Mayıs 2023 seçimleri sonrasında siyasal gündemin en tartışmalı konusu muhalefetin cumhurbaşkanı adayı Kemal Kılıçdaroğlu’nun istifa edip etmeyeceği oldu. Seçim öncesinde muhalefetin adayının kim olacağı ve adayın uzun sure açıklanmaması da epey tartışmaya yol açmıştı. Ancak aday açıklandıktan sonra Kılıçdaroğlu’nun etrafında bir birleşme gerçekleşti, hatta liderlik tarzına ve kampanya stiline övgüler ön plana çıktı. Seçim yenilgisinden sonra ise, bu sefer, farklı bir düzeyde tartışma başladı. Kılıçdaroğlu’nun istifa etmeyerek demokratik sürecin önünü tıkadığı ve bir an önce istifa etmezse belediye seçimlerinin de kaybedileceğini düşünenlerle, bunun karşısında istifasının muhalefeti dağıtacağını ve hiç değilse belediye seçimlerine kadar partinin başında kalması gerektiğini savunanlar arasında sert tartışmalar yaşanıyor.
Türkiye’de parti liderlerinin uzun süre partilerinin başında kaldıkları ve kolay kolay koltuklarını bırakmadıkları biliniyor.

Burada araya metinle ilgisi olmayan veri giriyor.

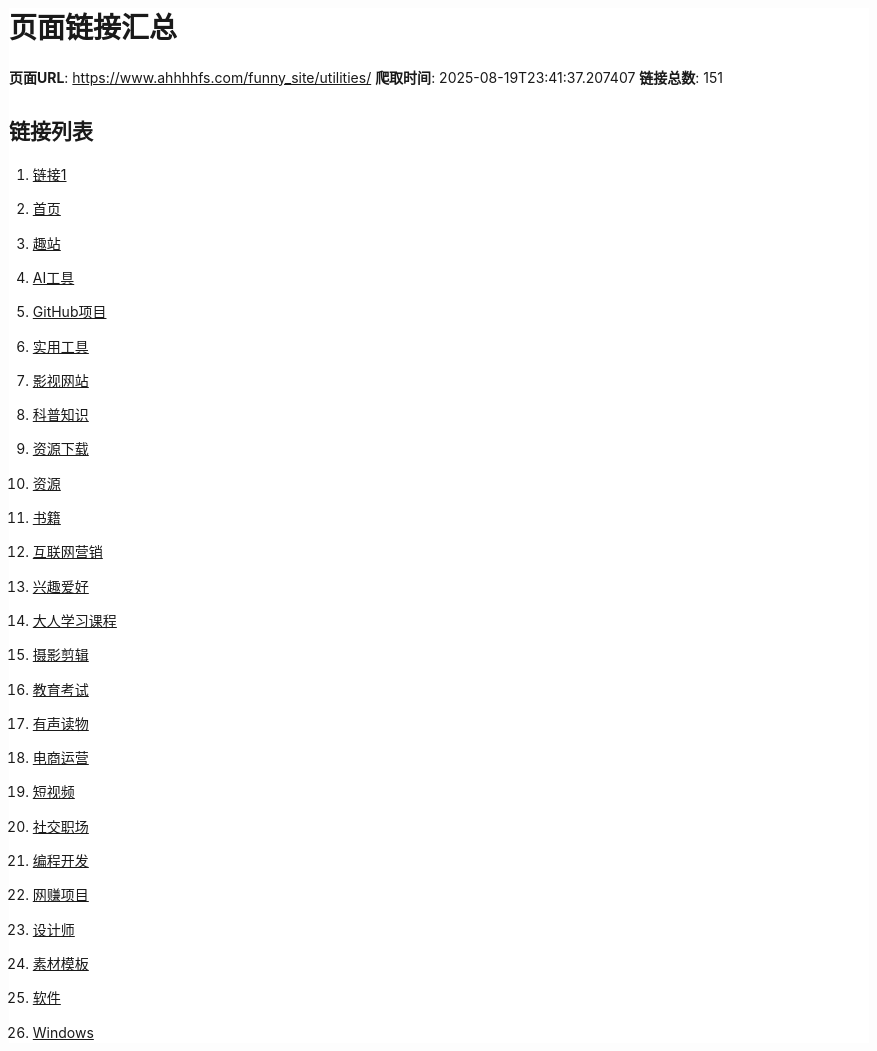 # 页面链接汇总

**页面URL**: https://www.ahhhhfs.com/funny_site/utilities/
**爬取时间**: 2025-08-19T23:41:37.207407
**链接总数**: 151

## 链接列表

1. [链接1](https://www.ahhhhfs.com/)

2. [首页](https://www.ahhhhfs.com/)

3. [趣站](https://www.ahhhhfs.com/funny_site/)

4. [AI工具](https://www.ahhhhfs.com/funny_site/ai-tool/)

5. [GitHub项目](https://www.ahhhhfs.com/funny_site/github%e9%a1%b9%e7%9b%ae/)

6. [实用工具](https://www.ahhhhfs.com/funny_site/utilities/)

7. [影视网站](https://www.ahhhhfs.com/funny_site/%e5%bd%b1%e8%a7%86%e7%bd%91%e7%ab%99/)

8. [科普知识](https://www.ahhhhfs.com/funny_site/%e7%a7%91%e6%99%ae%e7%9f%a5%e8%af%86/)

9. [资源下载](https://www.ahhhhfs.com/funny_site/%e8%b5%84%e6%ba%90%e4%b8%8b%e8%bd%bd/)

10. [资源](https://www.ahhhhfs.com/recourse/)

11. [书籍](https://www.ahhhhfs.com/recourse/%e4%b9%a6%e7%b1%8d/)

12. [互联网营销](https://www.ahhhhfs.com/recourse/internet-marketing/)

13. [兴趣爱好](https://www.ahhhhfs.com/recourse/%e5%85%b4%e8%b6%a3%e7%88%b1%e5%a5%bd/)

14. [大人学习课程](https://www.ahhhhfs.com/recourse/%e5%a4%a7%e4%ba%ba%e5%ad%a6%e4%b9%a0%e8%af%be%e7%a8%8b/)

15. [摄影剪辑](https://www.ahhhhfs.com/recourse/%e6%91%84%e5%bd%b1%e5%89%aa%e8%be%91/)

16. [教育考试](https://www.ahhhhfs.com/recourse/%e6%95%99%e8%82%b2%e8%80%83%e8%af%95/)

17. [有声读物](https://www.ahhhhfs.com/recourse/%e6%9c%89%e5%a3%b0%e8%af%bb%e7%89%a9/)

18. [电商运营](https://www.ahhhhfs.com/recourse/%e7%94%b5%e5%95%86%e8%bf%90%e8%90%a5/)

19. [短视频](https://www.ahhhhfs.com/recourse/%e7%9f%ad%e8%a7%86%e9%a2%91/)

20. [社交职场](https://www.ahhhhfs.com/recourse/%e7%a4%be%e4%ba%a4%e8%81%8c%e5%9c%ba/)

21. [编程开发](https://www.ahhhhfs.com/recourse/programming-development/)

22. [网赚项目](https://www.ahhhhfs.com/recourse/online-earning-projects/)

23. [设计师](https://www.ahhhhfs.com/recourse/%e8%ae%be%e8%ae%a1%e5%b8%88/)

24. [素材模板](https://www.ahhhhfs.com/recourse/material-template/)

25. [软件](https://www.ahhhhfs.com/software/)

26. [Windows](https://www.ahhhhfs.com/software/windows/)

Bu olgu, otoriter parti yapıları, otoriter kültürle veya parti içi ilişkiler ağıyla açıklanmakta. Ancak, 2023 Türkiye seçimleri sonrası muhalefet liderinin istifanın bu kadar konu olmasının açıklamasını daha güncel iki gelişmede aramak gerekir. Birincisi, Türkiye’deki siyasal rejim değişikliğiyle beraber seçim “yenilgisi/başarısı” tanımı/algısı değişti. 2018’den itibaren uygulamaya giren başkanlık sistemiyle beraber siyaseten en güçlü makam Cumhurbaşkanlığı oldu, Cumhurbaşkanlığı seçimi en önemli seçim haline geldi ve bu seçim çoğunluk kuralıyla gerçekleşiyor. Üstelik bu değişiklik gittikçe otoriterleşen bir iktidar eliyle oldu. İkincisi ise, farklı dinamiklerin sonucu olarak, gelişmiş demokrasiler de dahil olmak üzere, dünyada parti siyasetinde bir “kişiselleşme” trendi gözlemleniyor; parti liderleri seçmenler için (parti örgütünden) daha önemli hale geliyor ve liderlerin seçilmesi veya görevden alınma prosedürlerini değiştirmek partilerde bu trende uyum sağlamanın bir yöntemi haline geliyor. Çoğunlukla seçim yenilgilerinden sonra, partiler liderlerini seçen organları genişletmeyi, parti lideri seçimini “demokratikleştirmeye” yönelik prosedürleri hayata geçiriyorlar. Bu iki gelişmeyi göz önünde bulundurmak hem muhalefet seçmeni nezdinde hem de parti içi muhalefet düzeyinde, Kılıçdaroğlu’nun istifası etrafında dönen tartışmaları anlamayı kolaylaştırıyor. Bu yazıda, Kemal Kılıçdaroğlu’nun istifa etmesinin hem parti örgütünün otoriter yapısında bir değişime ön ayak olacağını hem de yeni Türkiye rejimi şartlarında muhalefetin kazanma şansını arttıracağını savunuyorum.
Türkiye’de parti liderleri ne zaman görevden ayrılıyor?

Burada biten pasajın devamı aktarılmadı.